Ora ho convinto la signora ad essere seguita da uno specialista psichiatrico.
E' quindi previsto un appuntamento dal dr. __________, FMH psichiatria a __________
il prossimo 13 luglio.
Dal momento che la signora in passato aveva
assunto diversi medicamenti in particolare antalgici, ella non vuole
attualmente assumere altri medicamenti in particolare antidepressivi.
Considerato il previsto consulto psichiatrico ho preferito per il momento soprassedere.
Chiaramente l'attuale situazione sia psicologica sia dolorosa della signora RI
1.
le impedisce di fare qualsiasi lavoro, Anche a casa lei è limitata nelle sue
attività quotidiane e dev'essere continuamente aiutata dai famigliari, in
particolare dal marito e dalla madre. Non escludo che qualora la situazione
dovesse peggiorare nelle prossime settimane sarà necessario anche un ricovero
stazionario." (Doc. AI 103-12+13)
In data 19 luglio 2005 il dr. __________ ha
certificato:
"
(...)
OSSERVAZIONI PSICHIATRICHE
La signora RI 1 si è presentata all'appuntamento
all'orario convenuto. Mi ha riferito che da molti anni soffre di disturbi
algici e che è stata sottoposta alle più svariate cure conservative e
chirurgiche senza alcun successo.
Non vede un nesso fra i suoi disturbi algici ed
eventuali problemi intrapsichici.
È una persona che durante tutto il colloquio è
rotta da un pianto difficilmente controllabile, è orientata nel tempo e nello
spazio. Le sue capacità concentrative e di attenzione sono nettamente
diminuite.
Per l'assicurata praticamente non vi è nulla al
di fuori dei suoi disturbi algici persistenti.
Non ha più alcuna fiducia nel corpo medico che
secondo lei non le ha arrecato nessun miglioramento sintomatico.
È una donna completamente scoraggiata. Ha
dinnanzi a sé ancora la prospettiva di quattro interventi chirurgici per le sue
persistenti algie.
Non ho osservato nella paziente altre alterazione
deliranti o disturbi percettivi.
Affettivamente denota una timia nettamente
deflessa ed un umore di base depressivo reattivo alla sua sintomatologia
algica.
In conclusione, avendo visto la paziente una sola
volta non posso concludere per un disturbo psichiatrico maggiore. Comunque
questo aspetto secondo me andrà approfondito eventualmente anche tramite dei
test.
L'esame clinico parla per un disturbo depressivo
legato ad un disturbo da dolore somatoforme e persistente.

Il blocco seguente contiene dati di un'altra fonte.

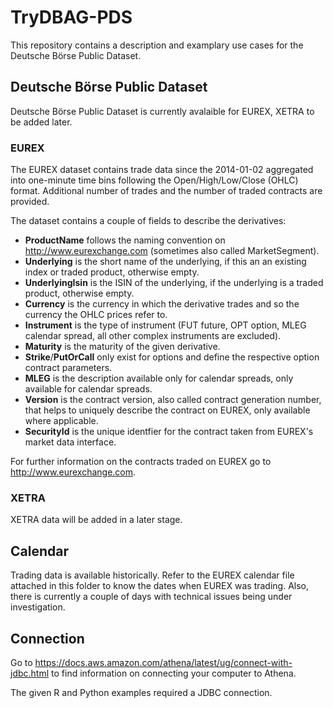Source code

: # TryDBAG-PDS

This repository contains a description and examplary use cases for the Deutsche Börse Public Dataset.

## Deutsche Börse Public Dataset

Deutsche Börse Public Dataset is currently avalaible for EUREX, XETRA to be added later.

### EUREX

The EUREX dataset contains trade data since the 2014-01-02 aggregated into one-minute time bins following the Open/High/Low/Close (OHLC) format. Additional number of trades and the number of traded contracts are provided.

The dataset contains a couple of fields to describe the derivatives:
* **ProductName** follows the naming convention on http://www.eurexchange.com (sometimes also called MarketSegment).
*	**Underlying** is the short name of the underlying, if this an an existing index or traded product, otherwise empty.
* **UnderlyingIsin** is the ISIN of the underlying, if the underlying is a traded product, otherwise empty.
* **Currency** is the currency in which the derivative trades and so the currency the OHLC prices refer to.
* **Instrument** is the type of instrument (FUT future, OPT option, MLEG calendar spread, all other complex instruments are excluded).
* **Maturity** is the maturity of the given derivative.
* **Strike**/**PutOrCall** only exist for options and define the respective option contract parameters.
* **MLEG** is the description available only for calendar spreads, only available for calendar spreads.
* **Version** is the contract version, also called contract generation number, that helps to uniquely describe the contract on EUREX, only available where applicable.
* **SecurityId** is the unique identfier for the contract taken from EUREX's market data interface.

For further information on the contracts traded on EUREX go to http://www.eurexchange.com.

### XETRA

XETRA data will be added in a later stage.

## Calendar

Trading data is available historically. Refer to the EUREX calendar file attached in this folder to know the dates when EUREX was trading. Also, there is currently a couple of days with technical issues being under investigation.

## Connection

Go to https://docs.aws.amazon.com/athena/latest/ug/connect-with-jdbc.html to find information on connecting your computer to Athena.

The given R and Python examples required a JDBC connection.

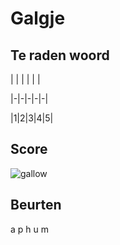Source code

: # Galgje

## Te raden woord

| | | | | | 

|-|-|-|-|-|

|1|2|3|4|5|

## Score
![gallow](./images/5.png)

## Beurten
a
p
h
u
m
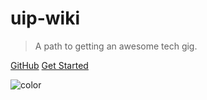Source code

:# uip-wiki

> A path to getting an awesome tech gig.

[GitHub](https://github.com/fvcproductions/hire-me)
[Get Started](#hire-me)

![color](#f0f0f0)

Le risorse della signora RI 1 sono nettamente
diminuite e le sue competenze lavorative sia come casalinga sia nella sua
abituale professione sono praticamente azzerate." (Doc. AI 103-14+15)
A fronte di tali refertazioni mediche il dr. __________
ha espresso in data 17 agosto 2005 le seguenti considerazioni:
"
(...)
In fase di opposizione viene documentata una
problematica psichiatrica che è già stata valutata nella precedente perizia SAM.
Tale patologia giustifica un’IL del 50% come salariata.
Elementi nuovi oggettivi non vengono presentati.
Anche la presa di posizione dello psichiatra curante conferma le stesse
diagnosi prese in considerazione durante la perizia SAM.
Gli argomenti presentati dal MC non vengono
confermati dallo psi curante, una presa a carico per una problematica psi
maggiormente invalidante non viene descritta.
In tale situazione ritengo che l'accertamento
medico è stato esauriente e gli elementi ora presentati sono stati presi in
considerazione durante la perizia SAM. Ritengo che non sono presenti elementi
oggettivi per motivare un ulteriore alterazione del danno alla salute presente.
NB: Per quanto riguarda la procedura
amministrativa rimangono dubbi?
Dalla perizia SAM risulta che l'A. è inabile al
50% in qualsiasi attività salariata, l'inchiesta definisce un’IL del 35%. Dalla
documentazione tali limiti sono applicabili anche in attività parziale. A mio
giudizio risulta che l'impedimento quale salariata è del 50%, ne risulta un 25%
come salariata, quale casalinga l'impedimento è del 35% e ne risulta un 17,5%
come casalinga. La somma dei limiti risulta al mio parere del 42,5%.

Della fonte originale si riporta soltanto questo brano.